Is this the real life? Is this just fantasy?

I know how you feel, Freddie, I know how you feel. In the days since my trip to Nano-Wonderland, I've spent pretty much every moment trying to determine whether or not I'm actually "awake" now. Although I was raised on a steady diet of nerdy British sci-fi and soft-core anime, I consider myself a fairly grounded person. But when you've been forced to look at the world through funhouse mirrors one too many times, you reach a point where you just can't trust your own eyes.

With that in mind, I attempted to attack the problem formulaically. If the previous realities (or nano-reality) were created from the knowledge and experiences in my head, then one might deduce that, if this is indeed another fabricated world, it can't contain anything I didn't already know.

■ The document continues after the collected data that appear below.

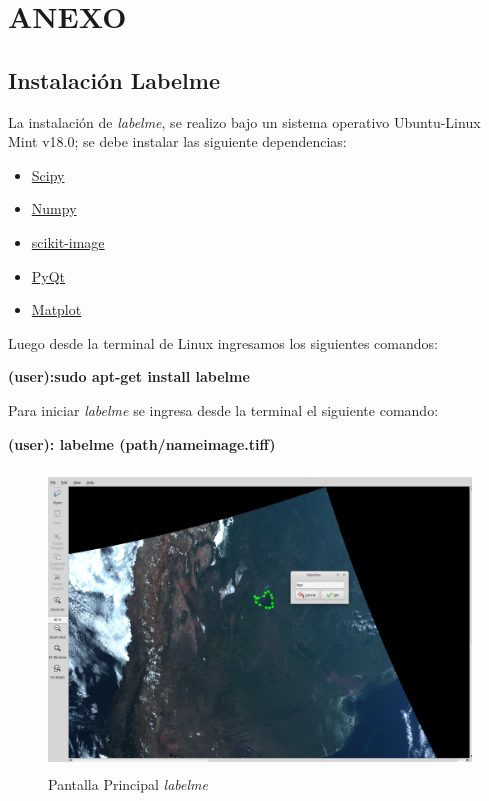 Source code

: \chapter{ANEXO}\label{chap:anexo}
\section{Instalación Labelme}\label{sec:instalacionlabelme}
La instalación de \textit{labelme}, se realizo bajo un sistema operativo Ubuntu-Linux Mint v18.0; se debe instalar las siguiente dependencias:
\begin{itemize}
\item \href{https://www.scipy.org/}{Scipy}
\item \href{http://www.numpy.org/}{Numpy}
\item \href{http://scikit-image.org/}{scikit-image}
\item \href{https://riverbankcomputing.com/software/pyqt/intro}{PyQt}
\item \href{http://matplotlib.org/}{Matplot}
\end{itemize}

Luego desde la terminal de Linux ingresamos los siguientes comandos:

\textbf{(user):sudo apt-get install labelme}

Para iniciar \textit{labelme} se ingresa desde la terminal el siguiente comando:

\textbf{(user): labelme (path/nameimage.tiff)}

\begin{figure}[H]
 \centering
  \includegraphics[height=8cm,keepaspectratio=true,clip=true]{imagenes/Apendice/labelme1.png}
  \caption{Pantalla Principal \textit{labelme}}
	\label{Fig: labelme}
\end{figure}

So I attempted to test that theory. I've been zig-zagging our path back to Willoughby using roads we didn't take on our initial trip to Lubbock. Granted, they all still look the same, but it's a different same. I've been secretly tasting things behind Priscilla's back - crazy stuff I never messed with before - moss, dandelions, pine cones. I even licked a rock. And when we paused for a pit stop, I raced inside a nearby house and grabbed the first random book I could find. It was Andrew Dice Clay's autobiography. Not exactly something I kept on my bedside table back home. But I have to admit, I laughed. And all of these new sensations, good and disgustingly awful, all feel entirely real and completely new. Which is a good thing, right?

Unfortunately, this all leads me to two sad possibilities. Either I'm simply back in the real world where electricity no longer functions and I'm doomed to wander in constant fear of an overlord nano entity deciding to snuff me out whenever it feels like it. Or, I never woke up those two times and I'm in yet another hyper-advanced computer simulation. The nano are everywhere; they see everything and are in everyone - so it's entirely possible they simply have the world's greatest set of Google maps, think that is what moss tastes like, and are big fans of the Diceman. I'll admit on the nights when I'm freezing my ass off, with stomach rumbling and nothing but acres of sky and miles to walk, I regret not staying in that beautiful powered fantasy. Sure, it would have been selfish and weak to leave everyone I loved behind simply to live out my days in a world of blissful ignorance. But a part of me thinks I would have gotten over it.

But then I look to my right, and there's Priscilla. One of the strongest, most compassionate people I've ever met. She's been there every step of the way. And I realize - reality, fantasy, purgatory, whatever - none of it matters. Not as long as I have her with me. And that is a reality I can get behind.